Demand level is determined by multiple factors:
1) population of the station, roughly proportional to the square root of the population
2) the rarity of the good - Water has much higher tonnage than Nerve Agents, for example
3) a random skew for the station, so that not every 1M population refinery has an identical market (I call this "specialisation" - you can see some figures for it at
https://cdb.sotl.org.uk/specialisation )
These first three between them determine the "baseline demand cap". To take a specific example, for Concordia Hub in Edge Fraternity Landing, this is 9785t. If the BGS state is "none" and no trading takes place, the demand level will eventually return to this number.

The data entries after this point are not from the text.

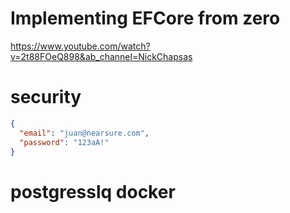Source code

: # Implementing EFCore from zero
https://www.youtube.com/watch?v=2t88FOeQ898&ab_channel=NickChapsas


# security 
``` json
{
  "email": "juan@nearsure.com",
  "password": "123aA!"
}
```

# postgresslq docker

4) the BGS states in effect. These multiply up the baseline demand cap to get the "current demand cap" - data tables here:
https://cdb.sotl.org.uk/effects
5) the amount of trading that takes place - every time someone delivers a tonne [1], the demand reduces by 1t, of course, but then it regenerates back to the cap at a rate determined by the station and the commodity (in general, the more expensive the commodity, the slower it regenerates) and possibly also affected by the BGS states
This combination gives the current tonnage demand for the station.
Price level is then determined as follows:
1) a baseline price for the good
2) again, multiplied by the effects of the BGS states
3) as demand falls below the cap, this price falls too, bottoming out at about 25% of the cap (again, varying with commodity). How much the price falls depends heavily on the good - the expensive gems can lose up to 50%, whereas some other less elastic goods only lose about 10% of their price.
4) then you finally get "bulk sales tax" applied if demand is >25% of the cap and your hold contents are a significant percentage of current demand
Here's a graph containing examples of most of this - on the left side, you've got prices and demands varying as goods as sold and demand regenerates over time, then on the right side you have a big "step" jump up and down as the faction adds Expansion to its state list, then removes it again.
...and if we zoom in on the 9th
...you can see the price flattening out on the way down well before the demand does.
What you can also see from the graphs is something else significant - for most commodities there just isn't anywhere near enough routine trade volume for demand to ever be below the cap, so states and to an extent bulk tax are basically the only determinants of price. Platinum and some other mined goods are an interesting exception to this and bring the full complexity of the economic BGS into play.
However, what about that system that has a demand of 11 items, and willing to pay a high premium for them?
If you rock up with any more than 3(?)T of platinum in this case, aren’t they just going to drop that premium offer back to galactic average?
With a demand of 11 items, the chances are for Platinum that the system is already basically at 0% of its demand cap, so the price will be in the (local) minimum anyway, and no bulk tax will apply.
If the demand
cap was 11T for a system, then yes, showing up with 3T of Platinum would be significant and drop the price.
How do you tell what the demand cap is? You can't from EDDB/Inara. Make a guess from the system population, and the state effect and specialisation tables, of roughly what the demand cap might be.
[1] The BGS states are themselves obviously also caused by player activity in the "political BGS" rather than in the "economic BGS", though deliveries of cargo to meet demand in the "economic BGS" will also be trade transactions in the "political BGS" - the interactions are individually all very tangled though the aggregate effect is often a bit simpler to understand.